The Ocean RaceVon Rekordjägern, Rückkehrern und Comeback-Plänen

Tatjana Pokorny

 · 05.03.2023

Das Guyot Environnement – Team Europe nähert sich Kapstadt
Foto: Felix Diemer/Guyot Environnement – Team Europe/The Ocean Race

Die erste Woche der Königsetappe im Ocean Race ist geschafft. Sie hat die Teams auf sehr unterschiedliche Weise gefordert, geprüft, gequält und beglückt. Team Guyot ist zurück in Kapstadt und hofft auf ein baldiges Comeback. Boris Herrmanns Team Malizia jagt nach dem epischen Reparatur-Marathon das vorausliegende Trio

Das Schweizer Team Holcim – PRB bleibt auch auf der Königsetappe der Maßstab für Güte im Ocean Race. Die Crew um Skipper Kevin Escoffier dominiert das Rennen im südlichen Indischen Ozean nach der ersten Etappenwoche am 5. März mit gut 500 Seemeilen Vorsprung vor den Teams Biotherm (Frankreich) und 11th Hour Racing (USA), die nur fünf Seemeilen voneinander entfernt miteinander kämpfen.

11th Hour Racing auf Rekordkurs

Boris Herrmanns Team Malizia ist nach brutalem, aber erfolgreichem Reparatur-Marathon wieder im Spiel. Das Malizia-Segelquartett jagt den vorausliegenden drei Konkurrenten entlang der Eisgrenze beim 45. Breitengrad Süd hinterher. Gut 50 Seemeilen trennten die deutsche “Malizia – Seaexplorer” am Sonntagnachmittag von der amerikanischen “Mālama”.

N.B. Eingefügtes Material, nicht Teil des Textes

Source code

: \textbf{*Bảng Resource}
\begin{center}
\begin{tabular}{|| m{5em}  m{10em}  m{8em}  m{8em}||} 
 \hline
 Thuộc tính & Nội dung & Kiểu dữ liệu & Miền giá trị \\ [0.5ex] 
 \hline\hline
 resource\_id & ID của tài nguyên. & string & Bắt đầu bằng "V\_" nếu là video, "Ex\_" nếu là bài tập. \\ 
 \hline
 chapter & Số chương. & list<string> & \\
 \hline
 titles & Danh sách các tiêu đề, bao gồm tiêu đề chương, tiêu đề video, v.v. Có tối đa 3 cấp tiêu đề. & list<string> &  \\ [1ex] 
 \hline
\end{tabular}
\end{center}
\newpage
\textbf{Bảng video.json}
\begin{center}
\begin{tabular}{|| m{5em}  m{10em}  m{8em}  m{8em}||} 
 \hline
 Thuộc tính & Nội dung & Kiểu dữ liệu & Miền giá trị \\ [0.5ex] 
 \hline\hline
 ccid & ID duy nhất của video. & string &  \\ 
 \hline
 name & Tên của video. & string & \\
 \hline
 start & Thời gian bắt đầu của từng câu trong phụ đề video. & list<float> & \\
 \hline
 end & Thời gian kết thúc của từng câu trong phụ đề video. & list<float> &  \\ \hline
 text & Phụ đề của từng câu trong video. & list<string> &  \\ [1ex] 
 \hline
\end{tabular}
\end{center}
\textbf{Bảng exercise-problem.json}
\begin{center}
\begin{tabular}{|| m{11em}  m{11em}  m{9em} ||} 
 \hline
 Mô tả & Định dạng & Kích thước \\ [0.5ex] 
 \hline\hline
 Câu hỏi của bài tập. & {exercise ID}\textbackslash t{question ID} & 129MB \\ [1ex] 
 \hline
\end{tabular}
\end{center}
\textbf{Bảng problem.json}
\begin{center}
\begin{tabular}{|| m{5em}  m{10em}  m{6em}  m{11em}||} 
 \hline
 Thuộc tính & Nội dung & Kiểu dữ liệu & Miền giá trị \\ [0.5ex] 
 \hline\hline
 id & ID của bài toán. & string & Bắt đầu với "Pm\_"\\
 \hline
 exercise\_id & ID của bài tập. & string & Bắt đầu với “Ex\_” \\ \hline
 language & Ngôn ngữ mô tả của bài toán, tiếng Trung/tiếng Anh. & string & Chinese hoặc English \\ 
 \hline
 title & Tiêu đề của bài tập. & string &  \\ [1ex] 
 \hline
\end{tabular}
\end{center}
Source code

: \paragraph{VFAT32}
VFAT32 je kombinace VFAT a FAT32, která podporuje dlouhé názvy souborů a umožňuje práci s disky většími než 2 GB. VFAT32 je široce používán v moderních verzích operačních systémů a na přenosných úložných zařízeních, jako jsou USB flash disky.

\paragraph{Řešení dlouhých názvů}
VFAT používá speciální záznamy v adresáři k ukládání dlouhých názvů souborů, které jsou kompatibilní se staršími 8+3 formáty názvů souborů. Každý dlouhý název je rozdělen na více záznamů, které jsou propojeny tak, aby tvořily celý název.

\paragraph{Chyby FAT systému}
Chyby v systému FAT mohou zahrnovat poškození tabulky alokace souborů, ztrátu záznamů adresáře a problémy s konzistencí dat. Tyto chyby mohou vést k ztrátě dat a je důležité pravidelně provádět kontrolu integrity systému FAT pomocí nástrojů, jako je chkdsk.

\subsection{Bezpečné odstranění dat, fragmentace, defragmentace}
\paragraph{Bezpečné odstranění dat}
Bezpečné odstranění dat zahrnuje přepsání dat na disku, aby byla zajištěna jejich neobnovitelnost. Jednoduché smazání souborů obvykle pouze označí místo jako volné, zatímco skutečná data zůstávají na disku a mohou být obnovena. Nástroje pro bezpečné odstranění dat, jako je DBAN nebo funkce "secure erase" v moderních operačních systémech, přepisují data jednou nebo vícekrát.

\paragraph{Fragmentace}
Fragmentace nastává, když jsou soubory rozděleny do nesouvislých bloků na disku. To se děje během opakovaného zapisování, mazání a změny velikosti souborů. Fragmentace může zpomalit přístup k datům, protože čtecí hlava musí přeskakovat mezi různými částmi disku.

Die Teams haben längst die “Autobahn” des Südpolarmeers erreicht, donnern mit Geschwindigkeiten von durchschnittlich 20,5 Knoten (Team Malizia) und Spitzengeschwindigkeiten von mehr als 30 Knoten nach Osten. Es geht rekordverdächtig zur Sache. Die offizielle Imoca-Bestmarke hatte bislang der Brite Alex Thomson 2018 mit 539,71 Seemeilen inne. Das beste Etmal der französischen “Charal” beträgt 588 Seemeilen, wurde aber vom World Speed Sailing Record Council (WSSRC) noch nicht ratifiziert. In der Nacht auf Sonntag nun erreichte 11th Hour Racing 544,63 Seemeilen. Sollte das WSSRC das Etmal ratifizieren, wäre es der neue Imoca-24-Stunden-Rekord.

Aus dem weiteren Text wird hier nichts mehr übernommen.